After eight months on the job, Air Force Secretary Deborah Lee James tells Federal Drive with Tom Temin that even though the service is in good shape, it still...
The Air Force celebrates its 67th birthday on Thursday and the service is doing just great, according to Air Force Secretary Deborah Lee James.
Even though James has been in the job for a little more than eight months, she told Federal Drive with Tom Temin that every day offers some new and exciting challenge. “Some days I’m in Washington, where there are meetings and there are decisions to be made on policy matters, budgetary matters, working with the Congress,” she said. “Other times, I’m out and about and I’m seeing our Air Force in action. And that’s really the favorite part of my job, when I get to meet face-to-face with our airmen and women around the world. If there is one thing above all other things that gives me great optimism about the future of our Air Force, it is the innovation, it’s the hard work, it’s the dedication and motivation of the airmen that I meet.”
While James is enjoying her new role, she did acknowledge the Air Force faces some major concerns as it celebrates its 67th birthday.
“Our Air Force is in good shape, though we are feeling some strains due to the uncertainty of budgets, the uncertainty of the world conditions,” she said. “We’ve been a very, very busy Air Force in the last several years. And our airmen would like some additional certainty, particularly as it comes to downsizing and when will the downsizing be over.”
Air Force leaders decided to start downsizing and reducing the service’s end strength quickly, in order to shrink to the size they think they can afford under anticipated budget cuts.
As recently as Tuesday, Gen. Mark Welsh, the Air Force’s chief of staff, told an audience at the annual Air Force Association Air & Space Conference at National Harbor in Maryland, the service needs to change the way it drafts its acquisition plans and draws up its budgets so that they’re more predictable, more transparent and more realistic about the amount of money Congress is likely to allocate to airpower in the future.
The changes Welsh proposed were part of a 30-year outlook on the weapons systems the service thinks it will need in its portfolio.
One of the other uncertainties the Air Force is facing is readiness. This is an especially timely concern given how the U.S. military’s efforts against the Islamic State group continues to evolve.
“Whenever the Air Force is called upon to conduct any operation around the world, we have a saying, ‘We have to be ready to fight tonight,’ meaning within hours, not days and not weeks,” James said. “And of course, that is the hallmark of our Air Force. … This latest fight against this barbaric group that calls themselves ISIL, who has nothing to offer but death and destruction and evil, it’s something that the President has said that we will over time degrade them and ultimately destroy them.”
According to James, the Air Force has conducted about 80 percent of the air strikes against the Islamic State militants. So far, the Air Force has deployed the units that are the most ready to respond to this operation. However, in time, the service will have to look at the resources it has available to meet its mission needs.

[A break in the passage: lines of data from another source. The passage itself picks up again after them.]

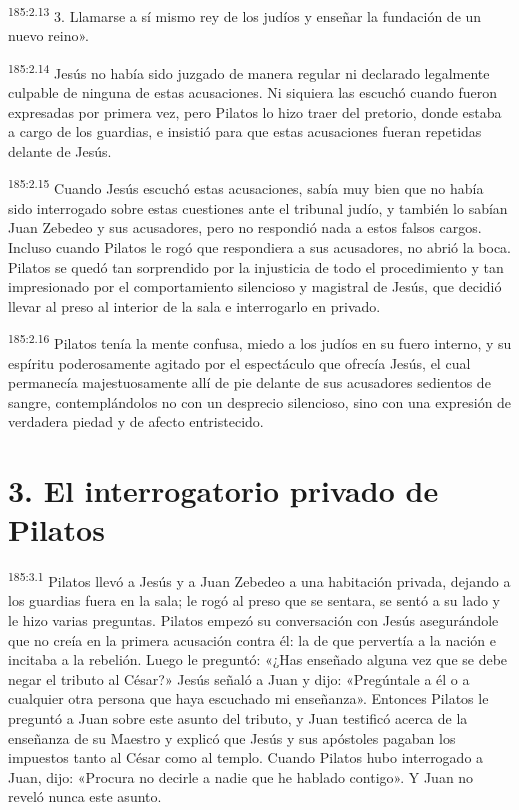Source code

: \par 
\textsuperscript{185:2.13} 3. Llamarse a sí mismo rey de los judíos y enseñar la fundación de un nuevo reino».

\par 
\textsuperscript{185:2.14} Jesús no había sido juzgado de manera regular ni declarado legalmente culpable de ninguna de estas acusaciones. Ni siquiera las escuchó cuando fueron expresadas por primera vez, pero Pilatos lo hizo traer del pretorio, donde estaba a cargo de los guardias, e insistió para que estas acusaciones fueran repetidas delante de Jesús.

\par 
\textsuperscript{185:2.15} Cuando Jesús escuchó estas acusaciones, sabía muy bien que no había sido interrogado sobre estas cuestiones ante el tribunal judío, y también lo sabían Juan Zebedeo y sus acusadores, pero no respondió nada a estos falsos cargos. Incluso cuando Pilatos le rogó que respondiera a sus acusadores, no abrió la boca. Pilatos se quedó tan sorprendido por la injusticia de todo el procedimiento y tan impresionado por el comportamiento silencioso y magistral de Jesús, que decidió llevar al preso al interior de la sala e interrogarlo en privado.

\par 
\textsuperscript{185:2.16} Pilatos tenía la mente confusa, miedo a los judíos en su fuero interno, y su espíritu poderosamente agitado por el espectáculo que ofrecía Jesús, el cual permanecía majestuosamente allí de pie delante de sus acusadores sedientos de sangre, contemplándolos no con un desprecio silencioso, sino con una expresión de verdadera piedad y de afecto entristecido.

\section*{3. El interrogatorio privado de Pilatos}
\par 
\textsuperscript{185:3.1} Pilatos llevó a Jesús y a Juan Zebedeo a una habitación privada, dejando a los guardias fuera en la sala; le rogó al preso que se sentara, se sentó a su lado y le hizo varias preguntas. Pilatos empezó su conversación con Jesús asegurándole que no creía en la primera acusación contra él: la de que pervertía a la nación e incitaba a la rebelión. Luego le preguntó: «¿Has enseñado alguna vez que se debe negar el tributo al César?» Jesús señaló a Juan y dijo: «Pregúntale a él o a cualquier otra persona que haya escuchado mi enseñanza». Entonces Pilatos le preguntó a Juan sobre este asunto del tributo, y Juan testificó acerca de la enseñanza de su Maestro y explicó que Jesús y sus apóstoles pagaban los impuestos tanto al César como al templo. Cuando Pilatos hubo interrogado a Juan, dijo: «Procura no decirle a nadie que he hablado contigo». Y Juan no reveló nunca este asunto.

For the past 12 years, the Air Force has been able to draw on the Overseas Contingency Operation (OCO) funds to help pay for operations in Afghanistan and Iraq. As those operations wind down, that funding is expected to drop.
The Defense Department requested $59 billion in OCO funds for fiscal year 2015, which is less than the $79 billion DoD requested earlier in the year. In April, the House approved the original $79 billion request as part of the FY2015 Defense Appropriations Bill.

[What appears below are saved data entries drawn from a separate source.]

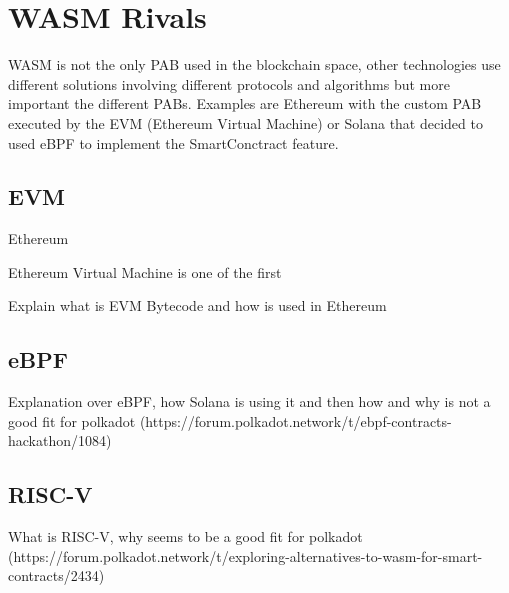 \documentclass[../main.tex]{subfiles}
\begin{document}
\section{WASM Rivals}

WASM is not the only PAB used in the blockchain space, other technologies use different solutions involving different protocols and algorithms but more important the different PABs. Examples are Ethereum with the custom PAB executed by the EVM (Ethereum Virtual Machine) or Solana that decided to used eBPF to implement the SmartConctract feature.

\subsection{EVM}

Ethereum

Ethereum Virtual Machine is one of the first

Explain what is EVM Bytecode and how is used in Ethereum

\subsection{eBPF}

Explanation over eBPF, how Solana is using it and then how and why is not a good fit for polkadot (https://forum.polkadot.network/t/ebpf-contracts-hackathon/1084)

\subsection{RISC-V}

What is RISC-V, why seems to be a good fit for polkadot (https://forum.polkadot.network/t/exploring-alternatives-to-wasm-for-smart-contracts/2434)
\end{document}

Even if the Air Force receives all of the necessary OCO funding, operations against the Islamic State group could continue into FY2016, when DoD faces the possibility of another round of sequestration that will impact its overall budget.

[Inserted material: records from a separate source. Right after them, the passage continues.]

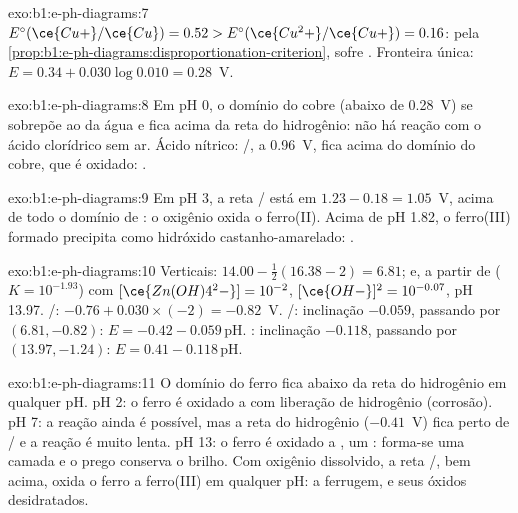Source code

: \begin{solution}{exo:b1:e-ph-diagrams:7}
$E^\circ(\ce{Cu+}/\ce{Cu}) = 0.52 > E^\circ(\ce{Cu^2+}/\ce{Cu+}) = 0.16$:
pela \cref{prop:b1:e-ph-diagrams:disproportionation-criterion}, 
sofre . Fronteira única: $E = 0.34 + 0.030\log 0.010 =
0.28$~V.
\end{solution}

\begin{solution}{exo:b1:e-ph-diagrams:8}
Em pH 0, o domínio do cobre (abaixo de 0.28~V) se sobrepõe ao da água e
fica acima da reta do hidrogênio: não há reação com o ácido clorídrico
sem ar. Ácido nítrico: /, a 0.96~V, fica acima do domínio
do cobre, que é oxidado:
.
\end{solution}

\begin{solution}{exo:b1:e-ph-diagrams:9}
Em pH 3, a reta / está em $1.23 - 0.18 = 1.05$~V, acima de
todo o domínio de : o oxigênio oxida o ferro(II). Acima de pH
1.82, o ferro(III) formado precipita como hidróxido castanho-amarelado:
.
\end{solution}

\begin{solution}{exo:b1:e-ph-diagrams:10}
Verticais: $14.00 - \frac12(16.38 - 2) = 6.81$; e, a partir de
 ($K = 10^{-1.93}$) com
$[\ce{Zn(OH)4^2-}] = 10^{-2}$, $[\ce{OH-}]^2 = 10^{-0.07}$, pH 13.97.
/: $-0.76 + 0.030 \times (-2) = -0.82$~V. /:
inclinação $-0.059$, passando por $(6.81, -0.82)$: $E = -0.42 - 0.059\,\mathrm{pH}$.
: inclinação $-0.118$, passando por
$(13.97, -1.24)$: $E = 0.41 - 0.118\,\mathrm{pH}$.
\end{solution}

\begin{solution}{exo:b1:e-ph-diagrams:11}
O domínio do ferro fica abaixo da reta do hidrogênio em qualquer pH. pH
2: o ferro é oxidado a  com liberação de hidrogênio
(corrosão). pH 7: a reação ainda é possível, mas a reta do hidrogênio
($-0.41$~V) fica perto de / e a reação é muito lenta. pH
13: o ferro é oxidado a , um : forma-se
uma camada e o prego conserva o brilho. Com oxigênio dissolvido, a reta
/, bem acima, oxida o ferro a ferro(III) em qualquer pH: a
ferrugem,  e seus óxidos desidratados.
\end{solution}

“Sequestration is a bad deal for the U.S. Air Force,” James said. “It’s a bad deal for the U.S. military, and I would assert it’s a bad deal for the entirety of our government operations. We, at all opportunities, talk to the Congress about the need to lift sequestration, and I think world events are just the most recent example of why lifting sequestration is an imperative that we have to get on with.”
James acknowledged that while Congress has the prerogative to rearrange DoD’s budget requests as it sees fit, she hoped it wouldn’t make those changes to the detriment of readiness.
“Do not pay for other priorities out of readiness, because readiness is extremely important as we are seeing, day-to-day now in the fight against ISIL,” James said.